## WORK REQUIRED
Reproduce the data below line by line, from its first line to the line with "## Course Work", both included, and nothing past that point.

====================

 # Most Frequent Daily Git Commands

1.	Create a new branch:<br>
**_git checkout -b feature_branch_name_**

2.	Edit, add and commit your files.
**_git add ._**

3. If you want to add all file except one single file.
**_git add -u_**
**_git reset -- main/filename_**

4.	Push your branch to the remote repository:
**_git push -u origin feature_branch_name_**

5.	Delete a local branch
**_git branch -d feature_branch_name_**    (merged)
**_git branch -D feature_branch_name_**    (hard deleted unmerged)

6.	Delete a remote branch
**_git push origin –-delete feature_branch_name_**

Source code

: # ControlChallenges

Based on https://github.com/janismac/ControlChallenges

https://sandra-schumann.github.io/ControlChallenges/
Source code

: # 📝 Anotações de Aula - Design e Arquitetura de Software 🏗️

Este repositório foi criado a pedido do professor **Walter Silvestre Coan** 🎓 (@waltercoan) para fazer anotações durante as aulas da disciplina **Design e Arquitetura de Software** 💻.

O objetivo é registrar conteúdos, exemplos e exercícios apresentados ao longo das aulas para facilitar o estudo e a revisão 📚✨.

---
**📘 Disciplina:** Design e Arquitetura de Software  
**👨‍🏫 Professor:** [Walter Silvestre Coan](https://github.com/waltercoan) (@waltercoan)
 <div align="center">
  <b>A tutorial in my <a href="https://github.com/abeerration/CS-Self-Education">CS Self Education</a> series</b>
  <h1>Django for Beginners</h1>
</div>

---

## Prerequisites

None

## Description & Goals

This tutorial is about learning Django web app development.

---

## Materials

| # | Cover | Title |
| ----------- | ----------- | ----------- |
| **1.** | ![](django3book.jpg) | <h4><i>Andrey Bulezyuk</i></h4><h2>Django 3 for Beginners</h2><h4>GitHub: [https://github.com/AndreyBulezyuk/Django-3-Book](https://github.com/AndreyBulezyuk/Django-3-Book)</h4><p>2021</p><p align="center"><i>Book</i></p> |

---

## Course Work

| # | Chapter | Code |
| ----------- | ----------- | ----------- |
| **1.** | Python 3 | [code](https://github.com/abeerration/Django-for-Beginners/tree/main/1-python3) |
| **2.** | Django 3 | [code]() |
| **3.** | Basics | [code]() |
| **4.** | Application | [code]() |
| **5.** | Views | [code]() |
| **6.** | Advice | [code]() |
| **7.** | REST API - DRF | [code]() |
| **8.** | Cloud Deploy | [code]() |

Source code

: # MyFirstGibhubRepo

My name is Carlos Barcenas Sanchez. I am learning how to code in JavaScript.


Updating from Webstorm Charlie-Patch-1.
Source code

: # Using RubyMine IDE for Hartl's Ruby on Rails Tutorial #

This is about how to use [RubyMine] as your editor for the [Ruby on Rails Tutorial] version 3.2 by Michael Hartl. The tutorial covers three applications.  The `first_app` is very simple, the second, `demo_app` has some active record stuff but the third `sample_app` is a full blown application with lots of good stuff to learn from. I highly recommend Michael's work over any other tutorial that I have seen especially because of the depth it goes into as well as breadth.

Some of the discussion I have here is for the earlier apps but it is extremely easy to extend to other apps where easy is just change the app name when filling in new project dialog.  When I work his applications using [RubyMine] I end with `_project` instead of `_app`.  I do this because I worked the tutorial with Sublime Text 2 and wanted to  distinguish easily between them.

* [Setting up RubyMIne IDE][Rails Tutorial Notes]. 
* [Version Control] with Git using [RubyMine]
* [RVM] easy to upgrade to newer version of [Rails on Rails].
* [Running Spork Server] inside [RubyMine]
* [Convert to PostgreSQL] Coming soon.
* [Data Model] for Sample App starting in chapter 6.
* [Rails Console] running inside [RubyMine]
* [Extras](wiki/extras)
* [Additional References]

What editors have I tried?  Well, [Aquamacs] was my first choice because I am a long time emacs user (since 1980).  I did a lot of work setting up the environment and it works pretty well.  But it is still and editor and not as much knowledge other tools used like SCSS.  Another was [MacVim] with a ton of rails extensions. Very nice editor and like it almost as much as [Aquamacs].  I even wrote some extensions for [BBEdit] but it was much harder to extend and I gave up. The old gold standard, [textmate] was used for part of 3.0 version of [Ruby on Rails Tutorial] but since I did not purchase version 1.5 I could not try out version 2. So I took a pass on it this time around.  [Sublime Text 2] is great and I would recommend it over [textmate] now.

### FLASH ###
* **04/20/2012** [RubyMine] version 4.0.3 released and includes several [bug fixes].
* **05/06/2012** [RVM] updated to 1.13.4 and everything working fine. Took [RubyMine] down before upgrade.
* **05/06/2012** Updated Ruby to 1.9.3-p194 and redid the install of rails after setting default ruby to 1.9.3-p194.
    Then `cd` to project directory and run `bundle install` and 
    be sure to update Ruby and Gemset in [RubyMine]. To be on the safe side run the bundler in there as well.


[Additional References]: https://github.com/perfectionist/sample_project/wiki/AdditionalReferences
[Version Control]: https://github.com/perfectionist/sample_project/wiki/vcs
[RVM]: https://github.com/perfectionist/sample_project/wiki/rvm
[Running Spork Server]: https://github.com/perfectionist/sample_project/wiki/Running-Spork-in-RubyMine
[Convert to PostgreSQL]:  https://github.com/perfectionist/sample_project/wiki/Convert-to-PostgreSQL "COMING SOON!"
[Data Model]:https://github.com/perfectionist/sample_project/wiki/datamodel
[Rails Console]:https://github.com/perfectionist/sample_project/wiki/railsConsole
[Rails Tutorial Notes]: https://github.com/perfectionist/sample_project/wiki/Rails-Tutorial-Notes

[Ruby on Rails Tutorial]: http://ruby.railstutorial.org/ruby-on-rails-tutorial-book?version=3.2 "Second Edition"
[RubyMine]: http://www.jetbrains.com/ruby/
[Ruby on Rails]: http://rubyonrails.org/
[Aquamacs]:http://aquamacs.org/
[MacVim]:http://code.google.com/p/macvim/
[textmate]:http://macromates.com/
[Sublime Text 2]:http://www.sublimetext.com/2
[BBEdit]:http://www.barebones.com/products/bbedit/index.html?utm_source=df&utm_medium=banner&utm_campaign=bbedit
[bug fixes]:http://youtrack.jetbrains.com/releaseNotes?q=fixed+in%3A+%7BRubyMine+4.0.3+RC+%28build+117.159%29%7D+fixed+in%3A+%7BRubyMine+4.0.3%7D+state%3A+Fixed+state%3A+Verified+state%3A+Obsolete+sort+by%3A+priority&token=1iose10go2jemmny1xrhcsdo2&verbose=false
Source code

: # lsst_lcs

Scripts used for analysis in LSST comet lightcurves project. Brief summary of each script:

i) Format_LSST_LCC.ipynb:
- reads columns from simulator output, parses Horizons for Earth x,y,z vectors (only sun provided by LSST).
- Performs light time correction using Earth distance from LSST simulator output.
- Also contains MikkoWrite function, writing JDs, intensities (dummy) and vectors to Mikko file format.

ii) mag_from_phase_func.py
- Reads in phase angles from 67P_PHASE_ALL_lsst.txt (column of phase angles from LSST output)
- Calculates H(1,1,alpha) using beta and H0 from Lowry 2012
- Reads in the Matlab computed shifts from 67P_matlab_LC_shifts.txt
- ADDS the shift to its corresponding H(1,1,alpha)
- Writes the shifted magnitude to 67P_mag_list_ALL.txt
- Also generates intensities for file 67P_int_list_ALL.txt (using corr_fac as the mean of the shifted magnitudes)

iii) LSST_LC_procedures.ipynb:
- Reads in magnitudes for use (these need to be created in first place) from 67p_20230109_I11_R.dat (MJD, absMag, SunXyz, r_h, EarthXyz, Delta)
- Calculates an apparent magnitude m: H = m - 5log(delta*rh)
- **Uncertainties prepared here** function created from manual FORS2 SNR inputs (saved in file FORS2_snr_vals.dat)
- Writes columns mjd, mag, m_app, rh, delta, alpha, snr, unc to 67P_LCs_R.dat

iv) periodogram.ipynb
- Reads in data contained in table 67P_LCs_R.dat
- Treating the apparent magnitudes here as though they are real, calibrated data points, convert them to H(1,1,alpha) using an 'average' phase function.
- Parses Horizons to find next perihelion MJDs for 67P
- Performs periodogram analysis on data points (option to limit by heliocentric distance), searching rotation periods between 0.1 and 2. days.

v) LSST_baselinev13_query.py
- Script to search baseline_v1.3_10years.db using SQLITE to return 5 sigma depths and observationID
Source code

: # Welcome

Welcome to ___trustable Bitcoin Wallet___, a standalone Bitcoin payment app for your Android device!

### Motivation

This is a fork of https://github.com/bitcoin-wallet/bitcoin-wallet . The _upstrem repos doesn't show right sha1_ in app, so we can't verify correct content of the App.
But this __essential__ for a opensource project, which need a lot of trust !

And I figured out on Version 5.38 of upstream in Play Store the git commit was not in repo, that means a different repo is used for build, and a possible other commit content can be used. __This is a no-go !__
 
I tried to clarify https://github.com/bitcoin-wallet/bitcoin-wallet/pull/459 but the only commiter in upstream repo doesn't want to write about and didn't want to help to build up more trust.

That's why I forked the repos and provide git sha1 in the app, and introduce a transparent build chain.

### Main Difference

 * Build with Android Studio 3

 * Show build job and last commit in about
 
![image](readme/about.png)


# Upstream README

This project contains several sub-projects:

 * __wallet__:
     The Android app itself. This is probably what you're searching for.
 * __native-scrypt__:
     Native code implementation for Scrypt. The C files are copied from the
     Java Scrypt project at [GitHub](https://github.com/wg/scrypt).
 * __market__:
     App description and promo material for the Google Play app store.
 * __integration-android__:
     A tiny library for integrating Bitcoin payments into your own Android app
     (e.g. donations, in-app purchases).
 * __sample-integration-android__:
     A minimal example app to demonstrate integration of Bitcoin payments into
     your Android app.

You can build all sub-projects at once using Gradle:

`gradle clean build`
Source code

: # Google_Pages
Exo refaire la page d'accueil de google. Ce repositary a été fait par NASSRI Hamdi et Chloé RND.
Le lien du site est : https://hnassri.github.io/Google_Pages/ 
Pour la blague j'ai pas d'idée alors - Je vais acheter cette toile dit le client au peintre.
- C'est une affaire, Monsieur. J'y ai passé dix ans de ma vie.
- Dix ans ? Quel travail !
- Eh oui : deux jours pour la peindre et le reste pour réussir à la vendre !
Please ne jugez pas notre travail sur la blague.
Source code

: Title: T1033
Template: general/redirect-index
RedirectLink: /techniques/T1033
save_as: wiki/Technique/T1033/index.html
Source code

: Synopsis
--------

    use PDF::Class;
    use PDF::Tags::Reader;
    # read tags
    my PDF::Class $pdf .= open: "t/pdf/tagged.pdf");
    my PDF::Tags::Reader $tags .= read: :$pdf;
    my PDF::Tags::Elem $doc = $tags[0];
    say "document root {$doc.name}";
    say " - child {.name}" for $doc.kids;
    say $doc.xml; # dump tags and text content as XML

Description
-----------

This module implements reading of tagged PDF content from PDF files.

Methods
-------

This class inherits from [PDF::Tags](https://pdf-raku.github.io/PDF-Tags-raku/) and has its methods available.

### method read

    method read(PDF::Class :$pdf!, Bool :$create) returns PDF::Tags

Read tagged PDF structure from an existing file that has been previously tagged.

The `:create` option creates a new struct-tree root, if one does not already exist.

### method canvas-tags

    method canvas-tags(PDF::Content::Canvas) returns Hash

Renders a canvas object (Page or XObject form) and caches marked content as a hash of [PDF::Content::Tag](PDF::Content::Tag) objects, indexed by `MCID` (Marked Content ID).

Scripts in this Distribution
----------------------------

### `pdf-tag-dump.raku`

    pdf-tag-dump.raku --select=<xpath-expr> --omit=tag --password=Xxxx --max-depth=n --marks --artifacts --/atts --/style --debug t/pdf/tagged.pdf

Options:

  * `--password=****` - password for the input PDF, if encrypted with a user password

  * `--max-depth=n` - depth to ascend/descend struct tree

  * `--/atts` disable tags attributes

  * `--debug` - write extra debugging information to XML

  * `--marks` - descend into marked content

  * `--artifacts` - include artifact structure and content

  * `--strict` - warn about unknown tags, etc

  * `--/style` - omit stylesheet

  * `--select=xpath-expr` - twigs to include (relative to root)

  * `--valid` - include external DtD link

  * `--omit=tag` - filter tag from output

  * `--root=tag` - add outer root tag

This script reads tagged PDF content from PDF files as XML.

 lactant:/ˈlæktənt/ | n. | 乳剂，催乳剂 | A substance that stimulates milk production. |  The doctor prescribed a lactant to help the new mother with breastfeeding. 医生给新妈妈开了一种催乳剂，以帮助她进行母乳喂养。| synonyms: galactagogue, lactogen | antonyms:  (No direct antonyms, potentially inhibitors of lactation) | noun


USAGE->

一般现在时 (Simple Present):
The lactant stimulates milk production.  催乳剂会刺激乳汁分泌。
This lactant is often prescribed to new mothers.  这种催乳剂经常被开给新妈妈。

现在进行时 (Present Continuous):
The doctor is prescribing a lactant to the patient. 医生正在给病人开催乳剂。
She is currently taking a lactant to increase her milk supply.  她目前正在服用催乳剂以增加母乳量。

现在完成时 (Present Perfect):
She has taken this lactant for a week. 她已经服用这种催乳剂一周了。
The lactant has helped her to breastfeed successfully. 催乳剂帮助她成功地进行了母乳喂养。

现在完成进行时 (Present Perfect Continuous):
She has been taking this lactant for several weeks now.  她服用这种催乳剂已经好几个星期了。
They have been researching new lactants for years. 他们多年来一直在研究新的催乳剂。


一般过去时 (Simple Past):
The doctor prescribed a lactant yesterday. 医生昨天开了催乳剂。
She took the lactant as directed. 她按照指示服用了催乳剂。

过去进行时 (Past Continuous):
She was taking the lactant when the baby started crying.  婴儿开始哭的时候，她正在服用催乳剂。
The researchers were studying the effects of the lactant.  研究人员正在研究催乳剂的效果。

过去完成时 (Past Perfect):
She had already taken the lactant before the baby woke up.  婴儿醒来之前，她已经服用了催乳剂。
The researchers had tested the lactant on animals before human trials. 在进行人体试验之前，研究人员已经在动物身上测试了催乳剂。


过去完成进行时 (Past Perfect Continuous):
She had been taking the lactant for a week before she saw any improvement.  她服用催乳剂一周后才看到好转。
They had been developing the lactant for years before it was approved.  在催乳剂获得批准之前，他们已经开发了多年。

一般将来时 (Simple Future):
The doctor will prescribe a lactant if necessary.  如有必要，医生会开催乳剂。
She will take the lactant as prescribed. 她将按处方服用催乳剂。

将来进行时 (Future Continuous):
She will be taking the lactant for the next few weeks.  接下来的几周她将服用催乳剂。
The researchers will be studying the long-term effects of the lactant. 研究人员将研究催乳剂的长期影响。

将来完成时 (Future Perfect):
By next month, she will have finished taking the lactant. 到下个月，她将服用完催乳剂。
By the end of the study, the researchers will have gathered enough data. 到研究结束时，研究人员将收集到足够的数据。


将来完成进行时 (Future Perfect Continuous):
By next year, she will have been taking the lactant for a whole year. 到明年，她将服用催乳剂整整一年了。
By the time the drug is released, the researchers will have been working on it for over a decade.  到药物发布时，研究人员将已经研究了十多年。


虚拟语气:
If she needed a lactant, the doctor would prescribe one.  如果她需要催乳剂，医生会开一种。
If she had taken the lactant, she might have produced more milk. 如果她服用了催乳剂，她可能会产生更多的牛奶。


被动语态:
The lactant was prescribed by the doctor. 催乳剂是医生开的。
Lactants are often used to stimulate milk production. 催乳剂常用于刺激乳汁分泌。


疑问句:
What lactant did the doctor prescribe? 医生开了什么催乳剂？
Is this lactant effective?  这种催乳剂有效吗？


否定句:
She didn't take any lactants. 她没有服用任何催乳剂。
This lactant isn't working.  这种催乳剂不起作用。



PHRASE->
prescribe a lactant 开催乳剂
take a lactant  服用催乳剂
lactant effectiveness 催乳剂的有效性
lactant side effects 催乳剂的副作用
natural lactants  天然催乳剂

====================

## SOLUTION BELOW
 # Most Frequent Daily Git Commands

1.	Create a new branch:<br>
**_git checkout -b feature_branch_name_**

2.	Edit, add and commit your files.
**_git add ._**

3. If you want to add all file except one single file.
**_git add -u_**
**_git reset -- main/filename_**

4.	Push your branch to the remote repository:
**_git push -u origin feature_branch_name_**

5.	Delete a local branch
**_git branch -d feature_branch_name_**    (merged)
**_git branch -D feature_branch_name_**    (hard deleted unmerged)

6.	Delete a remote branch
**_git push origin –-delete feature_branch_name_**

Source code

: # ControlChallenges

Based on https://github.com/janismac/ControlChallenges

https://sandra-schumann.github.io/ControlChallenges/
Source code

: # 📝 Anotações de Aula - Design e Arquitetura de Software 🏗️

Este repositório foi criado a pedido do professor **Walter Silvestre Coan** 🎓 (@waltercoan) para fazer anotações durante as aulas da disciplina **Design e Arquitetura de Software** 💻.

O objetivo é registrar conteúdos, exemplos e exercícios apresentados ao longo das aulas para facilitar o estudo e a revisão 📚✨.

---
**📘 Disciplina:** Design e Arquitetura de Software  
**👨‍🏫 Professor:** [Walter Silvestre Coan](https://github.com/waltercoan) (@waltercoan)
 <div align="center">
  <b>A tutorial in my <a href="https://github.com/abeerration/CS-Self-Education">CS Self Education</a> series</b>
  <h1>Django for Beginners</h1>
</div>

---

## Prerequisites

None

## Description & Goals

This tutorial is about learning Django web app development.

---

## Materials

| # | Cover | Title |
| ----------- | ----------- | ----------- |
| **1.** | ![](django3book.jpg) | <h4><i>Andrey Bulezyuk</i></h4><h2>Django 3 for Beginners</h2><h4>GitHub: [https://github.com/AndreyBulezyuk/Django-3-Book](https://github.com/AndreyBulezyuk/Django-3-Book)</h4><p>2021</p><p align="center"><i>Book</i></p> |

---

## Course Work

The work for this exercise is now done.